Task directions:
Take the lines from the head of the listing through the one bearing "Page evictions usually" and copy them exactly, leaving every picture out.

Exercise data:
*-*-*

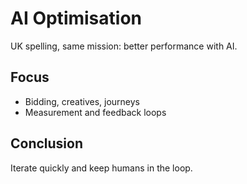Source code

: # AI Optimisation

UK spelling, same mission: better performance with AI.

## Focus
- Bidding, creatives, journeys
- Measurement and feedback loops

## Conclusion
Iterate quickly and keep humans in the loop.
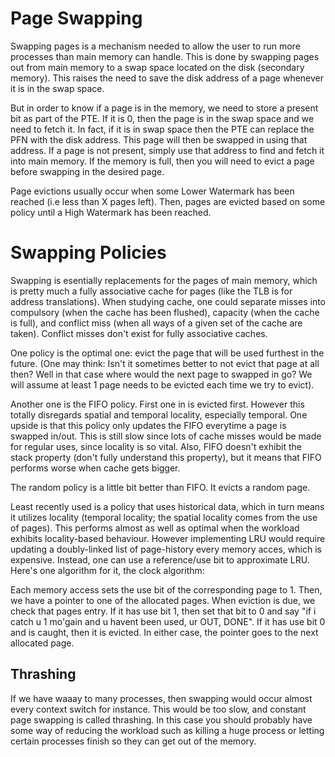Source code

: # Page Swapping
Swapping pages is a mechanism needed to allow the user to run more processes than main memory can handle. This is done by swapping pages 
out from main memory to a swap space located on the disk (secondary memory). This raises the need to save the disk address of a page 
whenever it is in the swap space.

But in order to know if a page is in the memory, we need to store a present bit as part of the PTE. If it is 0, then the page is in the 
swap space and we need to fetch it. In fact, if it is in swap space then the PTE can replace the PFN with the disk address. This page 
will then be swapped in using that address. If a page is not present, simply use that address to find and fetch it into main memory. If 
the memory is full, then you will need to evict a page before swapping in the desired page. 

Page evictions usually occur when some Lower Watermark has been reached (i.e less than X pages left). Then, pages are evicted 
based on some policy until a High Watermark has been reached.

# Swapping Policies
Swapping is esentially replacements for the pages of main memory, which is pretty much a fully associative cache for pages 
(like the TLB is for address translations). When studying cache, one could separate misses into compulsory (when the cache has 
been flushed), capacity (when the cache is full), and conflict miss (when all ways of a given set of the cache are taken). Conflict 
misses don't exist for fully associative caches.

One policy is the optimal one: evict the page that will be used furthest in the future. (One may think: Isn't it sometimes better 
to not evict that page at all then? Well in that case where would the next page to swapped in go? We will assume at least 1 page 
needs to be evicted each time we try to evict).

Another one is the FIFO policy. First one in is evicted first. However this totally disregards spatial and temporal locality, 
especially temporal. One upside is that this policy only updates the FIFO everytime a page is swapped in/out. This is still 
slow since lots of cache misses would be made for regular uses, since locality is so vital. Also, FIFO doesn't exhibit the 
stack property (don't fully understand this property), but it means that FIFO performs worse when cache gets bigger.

The random policy is a little bit better than FIFO. It evicts a random page.

Least recently used is a policy that uses historical data, which in turn means it utilizes locality (temporal locality; the spatial
locality comes from the use of pages). This performs almost as well as optimal when the workload exhibits locality-based behaviour.
However implementing LRU would require updating a doubly-linked list of page-history every memory acces, which is expensive. 
Instead, one can use a reference/use bit to approximate LRU. Here's one algorithm for it, the clock algorithm:

Each memory access sets the use bit of the corresponding page to 1. Then, we have a pointer to one of the allocated pages. When 
eviction is due, we check that pages entry. If it has use bit 1, then set that bit to 0 and say "if i catch u 1 mo'gain and u havent
been used, ur OUT, DONE". If it has use bit 0 and is caught, then it is evicted. In either case, the pointer goes to the next allocated 
page. 

## Thrashing
If we have waaay to many processes, then swapping would occur almost every context switch for instance. This would be too slow, and 
constant page swapping is called thrashing. In this case you should probably have some way of reducing the workload such as killing 
a huge process or letting certain processes finish so they can get out of the memory.
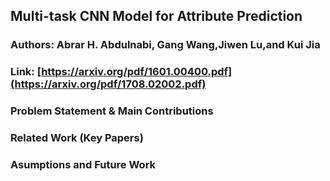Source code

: ## Multi-task CNN Model for Attribute Prediction
### Authors: Abrar H. Abdulnabi, Gang Wang,Jiwen Lu,and Kui Jia
### Link: [https://arxiv.org/pdf/1601.00400.pdf](https://arxiv.org/pdf/1708.02002.pdf)

### Problem Statement & Main Contributions


### Related Work (Key Papers)
   

### Asumptions and Future Work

*-*-*

Solution for this exercise:
Source code

: # AI Optimisation

UK spelling, same mission: better performance with AI.

## Focus
- Bidding, creatives, journeys
- Measurement and feedback loops

## Conclusion
Iterate quickly and keep humans in the loop.
Source code

: # Page Swapping
Swapping pages is a mechanism needed to allow the user to run more processes than main memory can handle. This is done by swapping pages 
out from main memory to a swap space located on the disk (secondary memory). This raises the need to save the disk address of a page 
whenever it is in the swap space.

But in order to know if a page is in the memory, we need to store a present bit as part of the PTE. If it is 0, then the page is in the 
swap space and we need to fetch it. In fact, if it is in swap space then the PTE can replace the PFN with the disk address. This page 
will then be swapped in using that address. If a page is not present, simply use that address to find and fetch it into main memory. If 
the memory is full, then you will need to evict a page before swapping in the desired page. 

Page evictions usually occur when some Lower Watermark has been reached (i.e less than X pages left). Then, pages are evicted 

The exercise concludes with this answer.